Back a few TechEd conferences ago I learned about a new tool called EMET (Enhanced Mitigation Experience Toolkit) from Microsoft that was designed to add additional layers of protection to Windows operating systems. Given my strong focus on secure solutions, I was a big fan of EMET. Over the years some Microsoft security bulletins listed EMET as a mitigation technique for some zero day attacks when a patch was not available.
What is EMET and why do I install it in all of my enterprise base images and run it on all my personal computers? One word: Protection. Although you may never have heard of DEP, ASLR, ROP, SEHOP or EAF those are important technologies to help limit the damage exploits can do to your system. Since third party software is the number one way machines get hacked these days, providing protection to these applications can be a big win.
The first version was very bare bones and not really designed for enterprise deployment or management. Since then it has gotten much more enterprise friendly, with features such as XML policy definition and GPO controls. During those enhancements the GUI changed very little, and was still quite basic.

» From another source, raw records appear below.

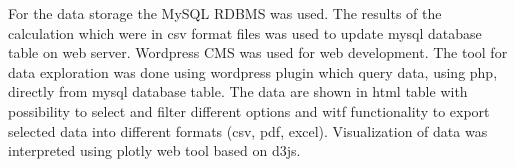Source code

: For the data storage the MySQL RDBMS was used.
The results of the calculation which were in csv format files was used to update mysql database table on web server. Wordpress CMS was used for web development. The tool for data exploration was done using wordpress plugin which query data, using php, directly from mysql database table. The data are shown in html table with possibility to select and filter different options and witf functionality to export selected data into different formats (csv, pdf, excel). Visualization of data was interpreted using plotly web tool based on d3js.  

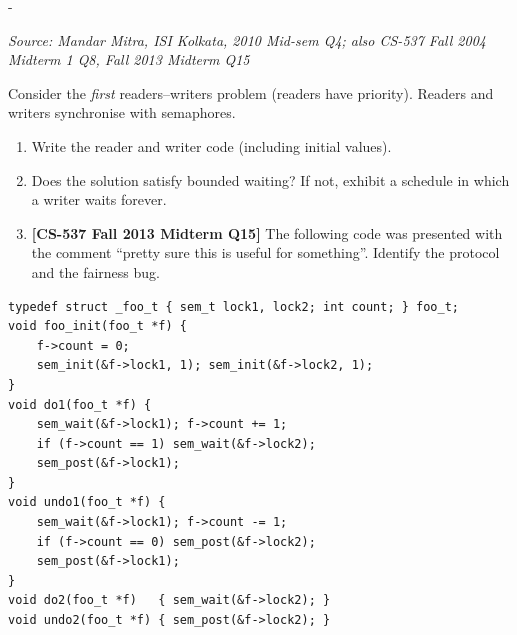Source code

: \documentclass[11pt,a4paper]{article}
\makeatletter
\newcommand{\keepspace}[1]{\par\penalty-100\begingroup
  \setlength{\dimen@}{#1}\dimen@ii\pagegoal\advance\dimen@ii-\pagetotal
  \ifdim\dimen@>\dimen@ii\ifdim\dimen@ii>\z@\vfil\fi\break\fi\endgroup}
\newcounter{qn}[section]
\newenvironment{Qn}[4]{%
  \refstepcounter{qn}\keepspace{7\baselineskip}%
  \begin{tcolorbox}[qboxstyle, title={Q\thesection.\theqn\ \ [#1 \textbar\ #2]\ \ #4}]%
  {\footnotesize\color{g3}\textit{Source: #3}}\par\smallskip%
}{%
  \end{tcolorbox}%
}
\makeatother
\begin{document}
\begin{Qn}{Hard}{Lect 19}{Mandar Mitra, ISI Kolkata, 2010 Mid-sem Q4; also CS-537 Fall 2004 Midterm 1 Q8, Fall 2013 Midterm Q15}{First readers--writers, and writer starvation}
Consider the \emph{first} readers--writers problem (readers have priority).
Readers and writers synchronise with semaphores.

\begin{enumerate}
  \item[(a)] Write the reader and writer code (including initial values).
  \item[(b)] Does the solution satisfy bounded waiting? If not, exhibit a
        schedule in which a writer waits forever.
  \item[(c)] \textbf{[CS-537 Fall 2013 Midterm Q15]} The following code
        was presented with the comment ``pretty sure this is useful for
        something''. Identify the protocol and the fairness bug.
\end{enumerate}
\begin{lstlisting}[numbers=none]
typedef struct _foo_t { sem_t lock1, lock2; int count; } foo_t;
void foo_init(foo_t *f) {
    f->count = 0;
    sem_init(&f->lock1, 1); sem_init(&f->lock2, 1);
}
void do1(foo_t *f) {
    sem_wait(&f->lock1); f->count += 1;
    if (f->count == 1) sem_wait(&f->lock2);
    sem_post(&f->lock1);
}
void undo1(foo_t *f) {
    sem_wait(&f->lock1); f->count -= 1;
    if (f->count == 0) sem_post(&f->lock2);
    sem_post(&f->lock1);
}
void do2(foo_t *f)   { sem_wait(&f->lock2); }
void undo2(foo_t *f) { sem_post(&f->lock2); }
\end{lstlisting}
\end{Qn}
\end{document}
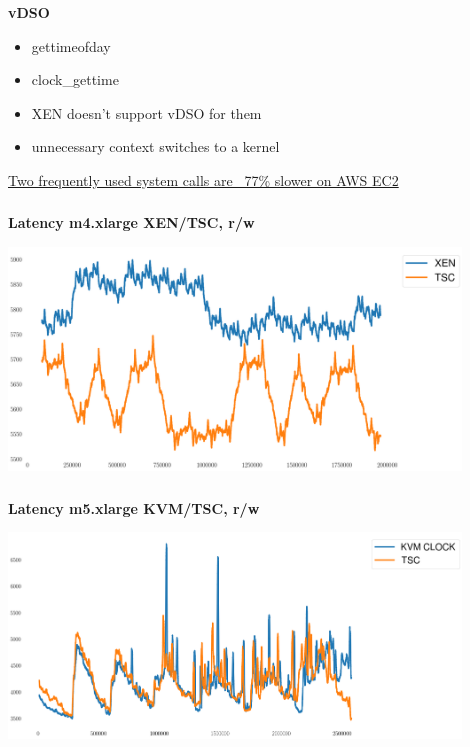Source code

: \documentclass[usenames,dvipsnames, 18pt, compress, aspectratio=169]{beamer}
\begin{document}
\begin{frame}
    \frametitle{}
    \begin{center}
    \textbf{vDSO}

        \begin{itemize}[label={\MVRightarrow}]
            \item gettimeofday
            \item clock\_gettime
            \item XEN doesn't support vDSO for them
            \item unnecessary context switches to a kernel
        \end{itemize}

        \normalsize{\href{
            https://blog.packagecloud.io/eng/2017/03/08/system-calls-are-much-slower-on-ec2/
        }{Two frequently used system calls are ~77\% slower on AWS EC2}}
    \end{center}
\end{frame}

\begin{frame}
    \frametitle{}
    \begin{center}
    \textbf{Latency m4.xlarge XEN/TSC, r/w}

        \includegraphics[width=0.9\textwidth,center]{m4_clock_source.png}

    \end{center}
\end{frame}

\begin{frame}
    \frametitle{}
    \begin{center}
    \textbf{Latency m5.xlarge KVM/TSC, r/w}

        \includegraphics[width=0.9\textwidth,center]{m5_clock_source.png}

    \end{center}
\end{frame}
\end{document}

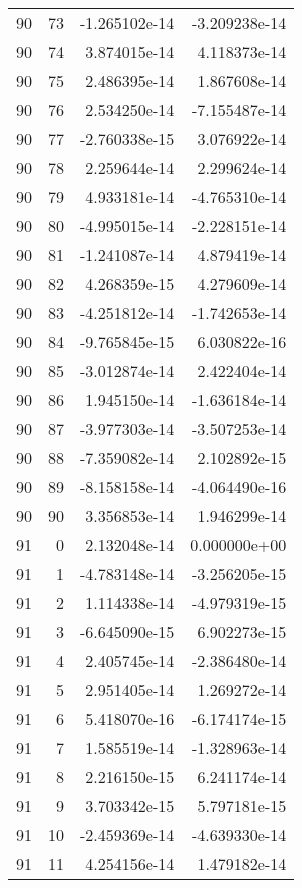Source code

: \begin{tabular}{rrrr}
  90 &   73 & -1.265102e-14 & -3.209238e-14 \\
  90 &   74 &  3.874015e-14 &  4.118373e-14 \\
  90 &   75 &  2.486395e-14 &  1.867608e-14 \\
  90 &   76 &  2.534250e-14 & -7.155487e-14 \\
  90 &   77 & -2.760338e-15 &  3.076922e-14 \\
  90 &   78 &  2.259644e-14 &  2.299624e-14 \\
  90 &   79 &  4.933181e-14 & -4.765310e-14 \\
  90 &   80 & -4.995015e-14 & -2.228151e-14 \\
  90 &   81 & -1.241087e-14 &  4.879419e-14 \\
  90 &   82 &  4.268359e-15 &  4.279609e-14 \\
  90 &   83 & -4.251812e-14 & -1.742653e-14 \\
  90 &   84 & -9.765845e-15 &  6.030822e-16 \\
  90 &   85 & -3.012874e-14 &  2.422404e-14 \\
  90 &   86 &  1.945150e-14 & -1.636184e-14 \\
  90 &   87 & -3.977303e-14 & -3.507253e-14 \\
  90 &   88 & -7.359082e-14 &  2.102892e-15 \\
  90 &   89 & -8.158158e-14 & -4.064490e-16 \\
  90 &   90 &  3.356853e-14 &  1.946299e-14 \\
  91 &    0 &  2.132048e-14 &  0.000000e+00 \\
  91 &    1 & -4.783148e-14 & -3.256205e-15 \\
  91 &    2 &  1.114338e-14 & -4.979319e-15 \\
  91 &    3 & -6.645090e-15 &  6.902273e-15 \\
  91 &    4 &  2.405745e-14 & -2.386480e-14 \\
  91 &    5 &  2.951405e-14 &  1.269272e-14 \\
  91 &    6 &  5.418070e-16 & -6.174174e-15 \\
  91 &    7 &  1.585519e-14 & -1.328963e-14 \\
  91 &    8 &  2.216150e-15 &  6.241174e-14 \\
  91 &    9 &  3.703342e-15 &  5.797181e-15 \\
  91 &   10 & -2.459369e-14 & -4.639330e-14 \\
  91 &   11 &  4.254156e-14 &  1.479182e-14 \\

\end{tabular}
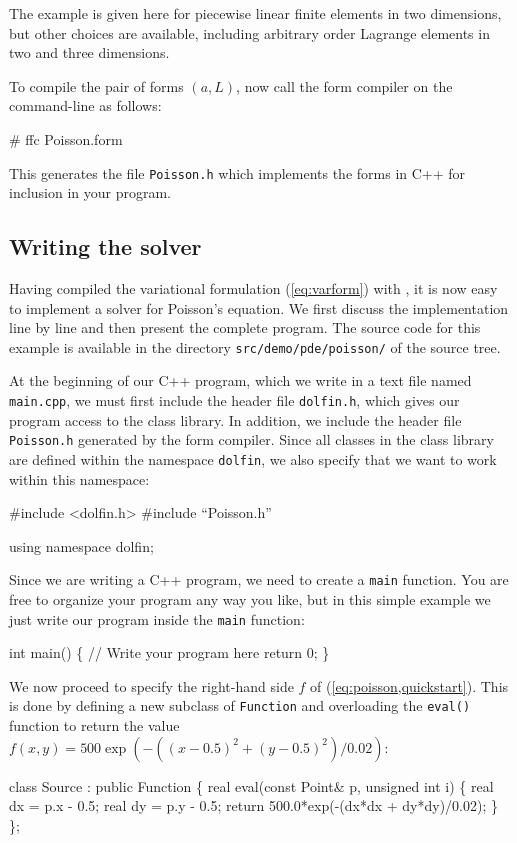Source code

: The example is given here for piecewise linear finite elements in two
dimensions, but other choices are available, including arbitrary order
Lagrange elements in two and three dimensions.

To compile the pair of forms $(a, L)$, now call the form compiler on
the command-line as follows:
\begin{code}
  # ffc Poisson.form
\end{code}
This generates the file \texttt{Poisson.h} which implements the forms
in C++ for inclusion in your \dolfin{} program.

\subsection{Writing the solver}

Having compiled the variational formulation (\ref{eq:varform})
with \ffc{}, it is now easy to implement a solver for Poisson's
equation. We first discuss the implementation line by line and then
present the complete program. The source code for this example is
available in the directory \texttt{src/demo/pde/poisson/} of the \dolfin{}
source tree.

At the beginning of our C++ program, which we write in a text file
named \texttt{main.cpp}, we must first include the header file
\texttt{dolfin.h}, which gives our program access to the \dolfin{}
class library. In addition, we include the header file
\texttt{Poisson.h} generated by the form compiler. Since all classes
in the \dolfin{} class library are defined within the namespace
\texttt{dolfin}, we also specify that we want to work within this
namespace:
\begin{code}
  #include <dolfin.h>
  #include ``Poisson.h''
  
  using namespace dolfin;
\end{code}

Since we are writing a C++ program, we need to create a \texttt{main}
function.  You are free to organize your program any way you like, but
in this simple example we just write our program inside the
\texttt{main} function:

\begin{code}
  int main()
  \{
    // Write your program here
    return 0;
  \}
\end{code}

We now proceed to specify the right-hand side $f$ of (\ref{eq:poisson,quickstart}).
This is done by defining a new subclass of \texttt{Function}
and overloading the \texttt{eval()}
function to return the value $f(x, y) = 500 \exp(-((x-0.5)^2 +
(y-0.5)^2)/0.02)$:
\begin{code}
  class Source : public Function
  \{
    real eval(const Point& p, unsigned int i)
    \{
      real dx = p.x - 0.5;
      real dy = p.y - 0.5;
      return 500.0*exp(-(dx*dx + dy*dy)/0.02);
    \}
  \};
\end{code}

EMET 4.0 is a drastic upgrade in every sense of the word. It sports a brand new GUI with the Office ribbon. It now supports certificate pinning, Windows event logging, various skins, and new protection profiles such as “maximum security settings”. There’s also a new configuration wizard with recommended settings, for easy one click manual deployment. Certificate pinning is supposed to help with man-in-the-middle attacks, although it only supports IE at this time. A MS blog post about certificate pinning is here.
Full support for Windows 8 and Windows Server 2012 are also a bonus for this release. If you want to check out the full Microsoft post about EMET 4.0, you can find it here. If you are super excited about this release like I am and just want to immediately download and install it, you can download it here. I installed it while writing this article, and really like the make-over and added protections. I highly recommend you test it out, and use it to help protect your systems.